Problem description: Going through the entries below, copy out each line that contains "电子邮件".

++++ Supplied records

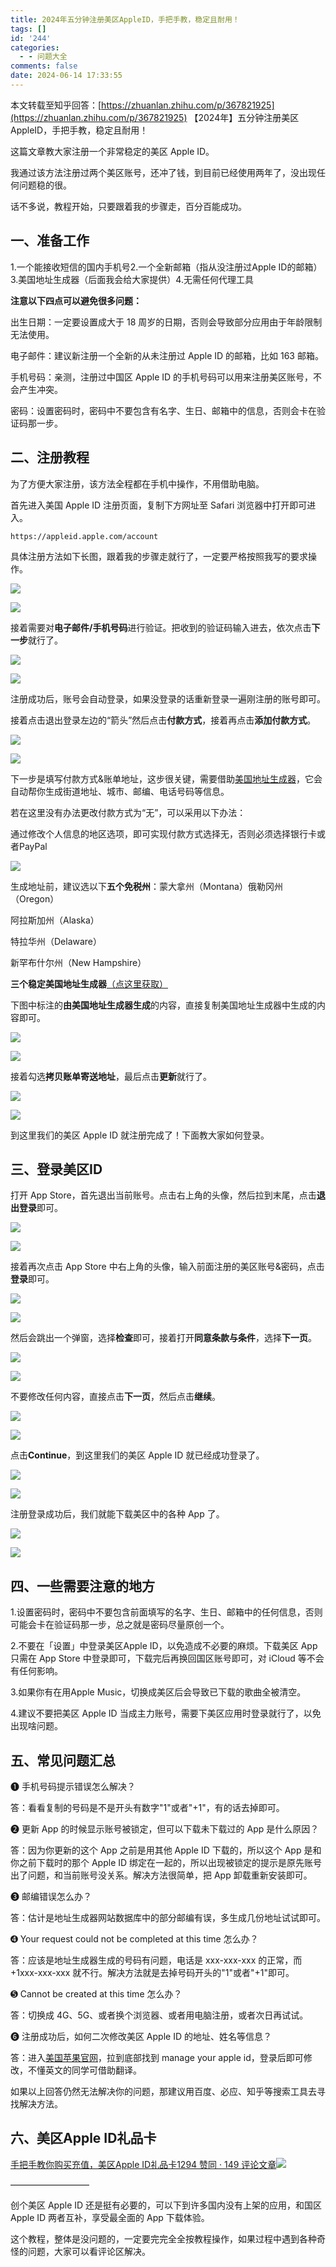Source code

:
```yaml
---
title: 2024年五分钟注册美区AppleID，手把手教，稳定且耐用！
tags: []
id: '244'
categories:
  - - 问题大全
comments: false
date: 2024-06-14 17:33:55
---
```


本文转载至知乎回答：[https://zhuanlan.zhihu.com/p/367821925](https://zhuanlan.zhihu.com/p/367821925) 【2024年】五分钟注册美区AppleID，手把手教，稳定且耐用！

这篇文章教大家注册一个非常稳定的美区 Apple ID。

我通过该方法注册过两个美区账号，还冲了钱，到目前已经使用两年了，没出现任何问题稳的很。

话不多说，教程开始，只要跟着我的步骤走，百分百能成功。

## **一、准备工作**

1.一个能接收短信的国内手机号2.一个全新邮箱（指从没注册过Apple ID的邮箱）3.美国地址生成器（后面我会给大家提供）4.无需任何代理工具

**注意以下四点可以避免很多问题：**

出生日期：一定要设置成大于 18 周岁的日期，否则会导致部分应用由于年龄限制无法使用。

电子邮件：建议新注册一个全新的从未注册过 Apple ID 的邮箱，比如 163 邮箱。

手机号码：亲测，注册过中国区 Apple ID 的手机号码可以用来注册美区账号，不会产生冲突。

密码：设置密码时，密码中不要包含有名字、生日、邮箱中的信息，否则会卡在验证码那一步。

## **二、注册教程**

为了方便大家注册，该方法全程都在手机中操作，不用借助电脑。

首先进入美国 Apple ID 注册页面，复制下方网址至 Safari 浏览器中打开即可进入。

```text
https://appleid.apple.com/account 
```

具体注册方法如下长图，跟着我的步骤走就行了，一定要严格按照我写的要求操作。

![](https://pic4.zhimg.com/v2-3e1c026cc9396785f6c2f747d2e9bc8f_b.jpg)

![](https://pic4.zhimg.com/80/v2-3e1c026cc9396785f6c2f747d2e9bc8f_720w.webp)

接着需要对**电子邮件/手机号码**进行验证。把收到的验证码输入进去，依次点击**下一步**就行了。

![](https://pic4.zhimg.com/v2-b1cc10399838e94328ca56cd55b0499f_b.jpg)

![](https://pic4.zhimg.com/80/v2-b1cc10399838e94328ca56cd55b0499f_720w.webp)

注册成功后，账号会自动登录，如果没登录的话重新登录一遍刚注册的账号即可。

接着点击退出登录左边的“箭头”然后点击**付款方式**，接着再点击**添加付款方式**。

![](https://pic2.zhimg.com/v2-b30ec45de66285d41370200e1fba7885_b.jpg)

![](https://pic2.zhimg.com/80/v2-b30ec45de66285d41370200e1fba7885_720w.webp)

下一步是填写付款方式&账单地址，这步很关键，需要借助[美国地址生成器](https://link.zhihu.com/?target=https%3A//mp.weixin.qq.com/s%3F__biz%3DMzg5ODYwOTk3Nw%3D%3D%26mid%3D2247485842%26idx%3D1%26sn%3De2017929ea140600290ec3d1d854b5e5%26chksm%3Dc05eafc4f72926d2be2fbc542011cbc68c95c70f66c6f0ff0c4218a8af80ee6d10e78bf0fb9b%23rd)，它会自动帮你生成街道地址、城市、邮编、电话号码等信息。

若在这里没有办法更改付款方式为“无”，可以采用以下办法：

通过修改个人信息的地区选项，即可实现付款方式选择无，否则必须选择银行卡或者PayPal

![](http://www.smalljia.site/wp-content/uploads/2024/06/微信截图_20240615094024.jpg)

生成地址前，建议选以下**五个免税州**：蒙大拿州（Montana）俄勒冈州（Oregon）

阿拉斯加州（Alaska）

特拉华州（Delaware）

新罕布什尔州（New Hampshire）

**三个稳定美国地址生成器**[（点这里获取）](https://link.zhihu.com/?target=https%3A//mp.weixin.qq.com/s%3F__biz%3DMzg5ODYwOTk3Nw%3D%3D%26mid%3D2247485842%26idx%3D1%26sn%3De2017929ea140600290ec3d1d854b5e5%26chksm%3Dc05eafc4f72926d2be2fbc542011cbc68c95c70f66c6f0ff0c4218a8af80ee6d10e78bf0fb9b%23rd)

下图中标注的**由美国地址生成器生成**的内容，直接复制美国地址生成器中生成的内容即可。

![](https://pic4.zhimg.com/v2-bf50ef49ee10e4d872aa8dc8d0454b9b_b.jpg)

![](https://pic4.zhimg.com/80/v2-bf50ef49ee10e4d872aa8dc8d0454b9b_720w.webp)

接着勾选**拷贝账单寄送地址**，最后点击**更新**就行了。

![](https://pic4.zhimg.com/v2-15a59fa3ac51284991b3685743231a73_b.jpg)

![](https://pic4.zhimg.com/80/v2-15a59fa3ac51284991b3685743231a73_720w.webp)

到这里我们的美区 Apple ID 就注册完成了！下面教大家如何登录。

## 三、登录美区ID

打开 App Store，首先退出当前账号。点击右上角的头像，然后拉到末尾，点击**退出登录**即可。

![](https://pic4.zhimg.com/v2-81f62cbca06b4df4416c233b331db22b_b.jpg)

![](https://pic4.zhimg.com/80/v2-81f62cbca06b4df4416c233b331db22b_720w.webp)

接着再次点击 App Store 中右上角的头像，输入前面注册的美区账号&密码，点击**登录**即可。

![](https://pic1.zhimg.com/v2-c17f93cd1e1ae62820a59e6cd17df48c_b.jpg)

![](https://pic1.zhimg.com/80/v2-c17f93cd1e1ae62820a59e6cd17df48c_720w.webp)

然后会跳出一个弹窗，选择**检查**即可，接着打开**同意条款与条件**，选择**下一页**。

![](https://pic1.zhimg.com/v2-f545d9e8e7919f2ca0415216f5bec514_b.jpg)

![](https://pic1.zhimg.com/80/v2-f545d9e8e7919f2ca0415216f5bec514_720w.webp)

不要修改任何内容，直接点击**下一页**，然后点击**继续**。

![](https://pic3.zhimg.com/v2-6702da64350b1f0cbca0aef578e78d92_b.jpg)

![](https://pic3.zhimg.com/80/v2-6702da64350b1f0cbca0aef578e78d92_720w.webp)

点击**Continue**，到这里我们的美区 Apple ID 就已经成功登录了。

![](https://pic3.zhimg.com/v2-079753dbdbe6a367c0f940265f052752_b.jpg)

![](https://pic3.zhimg.com/80/v2-079753dbdbe6a367c0f940265f052752_720w.webp)

注册登录成功后，我们就能下载美区中的各种 App 了。

![](https://pic1.zhimg.com/v2-39c2a375c2f3f2ce870c8536e55b5830_b.jpg)

![](https://pic1.zhimg.com/80/v2-39c2a375c2f3f2ce870c8536e55b5830_720w.webp)

## 四、一些需要注意的地方

1.设置密码时，密码中不要包含前面填写的名字、生日、邮箱中的任何信息，否则可能会卡在验证码那一步，总之就是密码尽量原创一个。

2.不要在「设置」中登录美区Apple ID，以免造成不必要的麻烦。下载美区 App 只需在 App Store 中登录即可，下载完后再换回国区账号即可，对 iCloud 等不会有任何影响。

3.如果你有在用Apple Music，切换成美区后会导致已下载的歌曲全被清空。

4.建议不要把美区 Apple ID 当成主力账号，需要下美区应用时登录就行了，以免出现啥问题。

## 五、常见问题汇总

➊ 手机号码提示错误怎么解决？

答：看看复制的号码是不是开头有数字"1"或者"+1"，有的话去掉即可。

➋ 更新 App 的时候显示账号被锁定，但可以下载未下载过的 App 是什么原因？

答：因为你更新的这个 App 之前是用其他 Apple ID 下载的，所以这个 App 是和你之前下载时的那个 Apple ID 绑定在一起的，所以出现被锁定的提示是原先账号出了问题，和当前账号没关系。解决方法很简单，把 App 卸载重新安装即可。

➌ 邮编错误怎么办？

答：估计是地址生成器网站数据库中的部分邮编有误，多生成几份地址试试即可。

➍ Your request could not be completed at this time 怎么办？

答：应该是地址生成器生成的号码有问题，电话是 xxx-xxx-xxx 的正常，而 +1xxx-xxx-xxx 就不行。解决方法就是去掉号码开头的"1"或者"+1"即可。

➎ Cannot be created at this time 怎么办？

答：切换成 4G、5G、或者换个浏览器、或者用电脑注册，或者次日再试试。

➏ 注册成功后，如何二次修改美区 Apple ID 的地址、姓名等信息？

答：进入[美国苹果官网](https://link.zhihu.com/?target=https%3A//www.apple.com/)，拉到底部找到 manage your apple id，登录后即可修改，不懂英文的同学可借助翻译。

如果以上回答仍然无法解决你的问题，那建议用百度、必应、知乎等搜索工具去寻找解决方法。

## 六、美区Apple ID礼品卡

[手把手教你购买充值，美区Apple ID礼品卡1294 赞同 · 149 评论文章![](https://pic3.zhimg.com/v2-ea3fa9fccc5ccec52590129468989412_ipico.jpg)](https://zhuanlan.zhihu.com/p/476434200)

—————————

创个美区 Apple ID 还是挺有必要的，可以下到许多国内没有上架的应用，和国区 Apple ID 两者互补，享受最全面的 App 下载体验。

这个教程，整体是没问题的，一定要完完全全按教程操作，如果过程中遇到各种奇怪的问题，大家可以看评论区解决。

++++++++

Written answer:
电子邮件：建议新注册一个全新的从未注册过 Apple ID 的邮箱，比如 163 邮箱。
接着需要对**电子邮件/手机号码**进行验证。把收到的验证码输入进去，依次点击**下一步**就行了。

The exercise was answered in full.